## Required work
When a line of the entries contains "operations", please list that line.

········

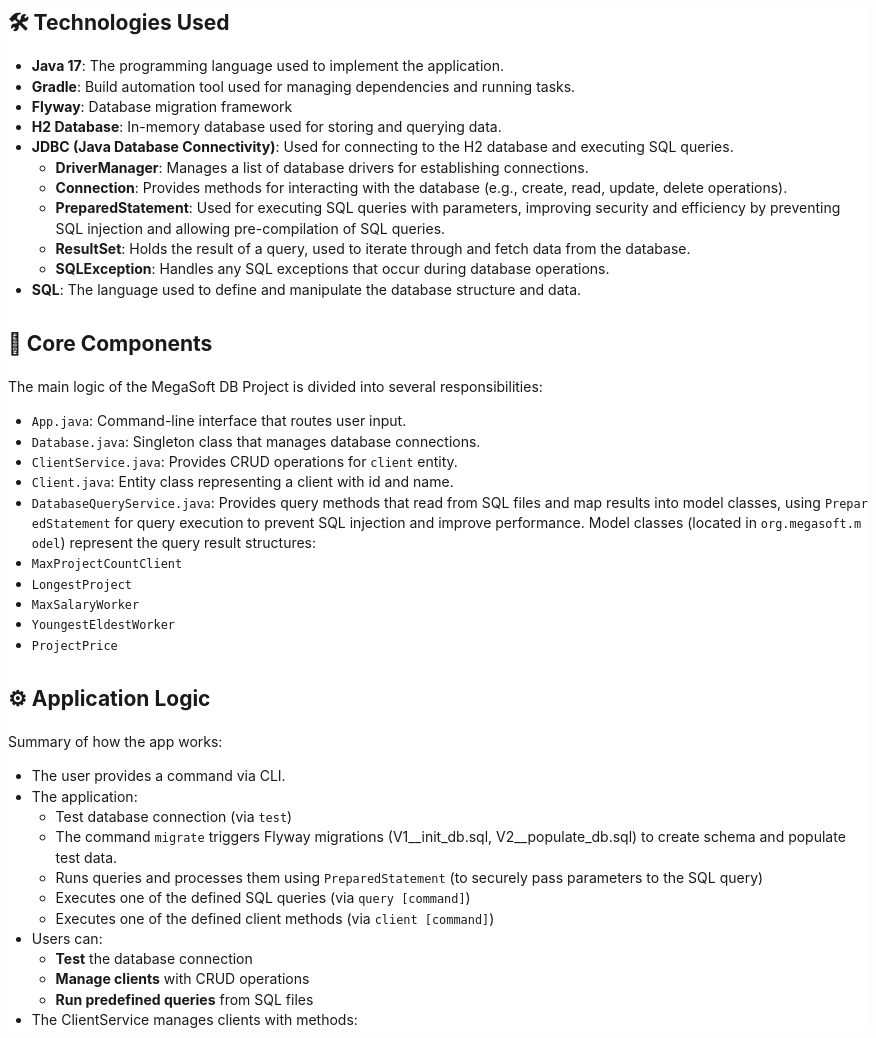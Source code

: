 ## 🛠️ Technologies Used

- **Java 17**: The programming language used to implement the application.
- **Gradle**: Build automation tool used for managing dependencies and running tasks.
- **Flyway**: Database migration framework
- **H2 Database**: In-memory database used for storing and querying data.
- **JDBC (Java Database Connectivity)**: Used for connecting to the H2 database and executing SQL queries.
  - **DriverManager**: Manages a list of database drivers for establishing connections.
  - **Connection**: Provides methods for interacting with the database (e.g., create, read, update, delete operations).
  - **PreparedStatement**: Used for executing SQL queries with parameters, improving security and efficiency by preventing SQL injection and allowing pre-compilation of SQL queries.
  - **ResultSet**: Holds the result of a query, used to iterate through and fetch data from the database.
  - **SQLException**: Handles any SQL exceptions that occur during database operations.
- **SQL**: The language used to define and manipulate the database structure and data.

## 🧱 Core Components

The main logic of the MegaSoft DB Project is divided into several responsibilities:

- `App.java`: Command-line interface that routes user input.
- `Database.java`: Singleton class that manages database connections.
- `ClientService.java`: Provides CRUD operations for `client` entity.
- `Client.java`: Entity class representing a client with id and name.
- `DatabaseQueryService.java`: Provides query methods that read from SQL files and map results into model classes, using `PreparedStatement` for query execution to prevent SQL injection and improve performance.
  Model classes (located in `org.megasoft.model`) represent the query result structures:
- `MaxProjectCountClient`
- `LongestProject`
- `MaxSalaryWorker`
- `YoungestEldestWorker`
- `ProjectPrice`

## ⚙️ Application Logic

Summary of how the app works:

- The user provides a command via CLI.
- The application:
  - Test database connection (via `test`)
  - The command `migrate` triggers Flyway migrations (V1__init_db.sql, V2__populate_db.sql) to create schema and populate test data.
  - Runs queries and processes them using `PreparedStatement` (to securely pass parameters to the SQL query)
  - Executes one of the defined SQL queries (via `query [command]`)
  - Executes one of the defined client methods (via `client [command]`)
- Users can:
  - **Test** the database connection
  - **Manage clients** with CRUD operations
  - **Run predefined queries** from SQL files
- The ClientService manages clients with methods:
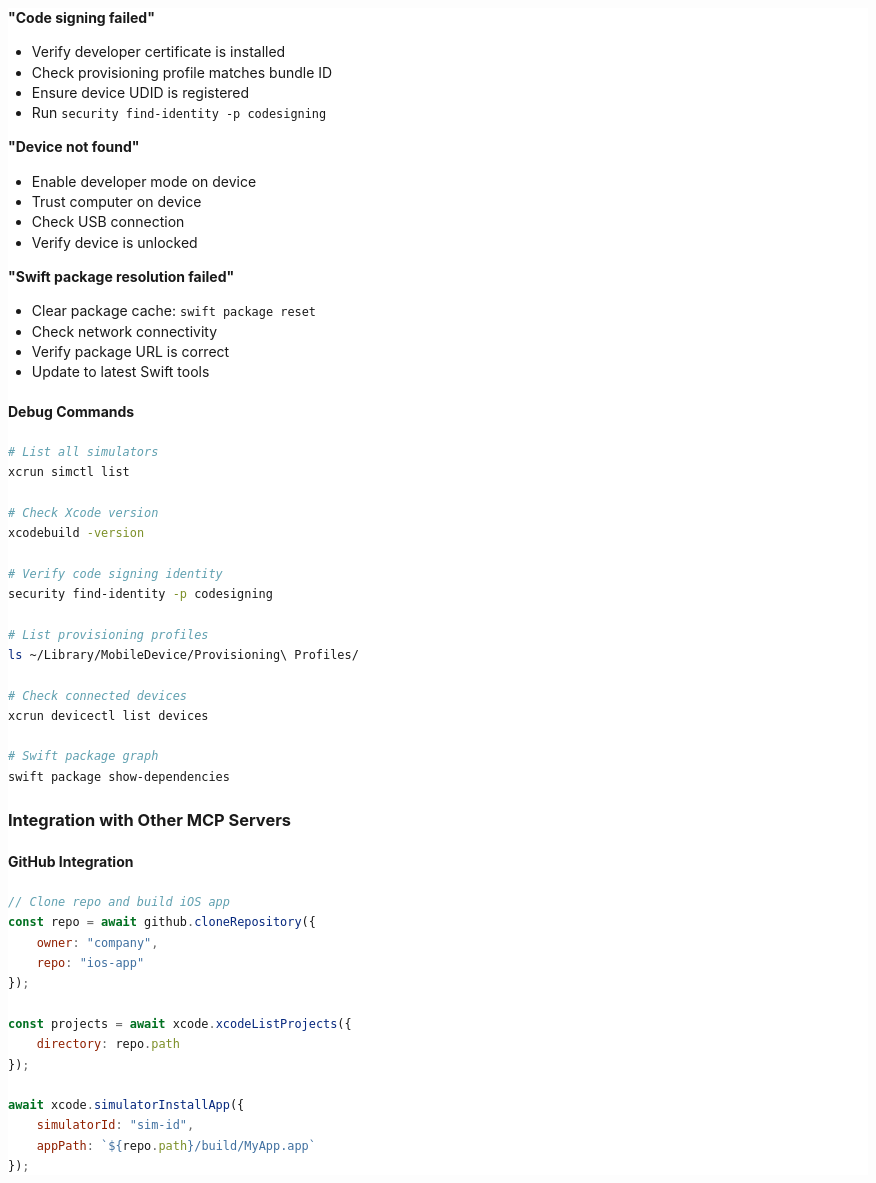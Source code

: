 **"Code signing failed"**
- Verify developer certificate is installed
- Check provisioning profile matches bundle ID
- Ensure device UDID is registered
- Run `security find-identity -p codesigning`

**"Device not found"**
- Enable developer mode on device
- Trust computer on device
- Check USB connection
- Verify device is unlocked

**"Swift package resolution failed"**
- Clear package cache: `swift package reset`
- Check network connectivity
- Verify package URL is correct
- Update to latest Swift tools

#### Debug Commands

```bash
# List all simulators
xcrun simctl list

# Check Xcode version
xcodebuild -version

# Verify code signing identity
security find-identity -p codesigning

# List provisioning profiles
ls ~/Library/MobileDevice/Provisioning\ Profiles/

# Check connected devices
xcrun devicectl list devices

# Swift package graph
swift package show-dependencies
```

### Integration with Other MCP Servers

#### GitHub Integration
```javascript
// Clone repo and build iOS app
const repo = await github.cloneRepository({
    owner: "company",
    repo: "ios-app"
});

const projects = await xcode.xcodeListProjects({
    directory: repo.path
});

await xcode.simulatorInstallApp({
    simulatorId: "sim-id",
    appPath: `${repo.path}/build/MyApp.app`
});
```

········

## Expected output
  - **Connection**: Provides methods for interacting with the database (e.g., create, read, update, delete operations).
  - **SQLException**: Handles any SQL exceptions that occur during database operations.
- `ClientService.java`: Provides CRUD operations for `client` entity.
  - **Manage clients** with CRUD operations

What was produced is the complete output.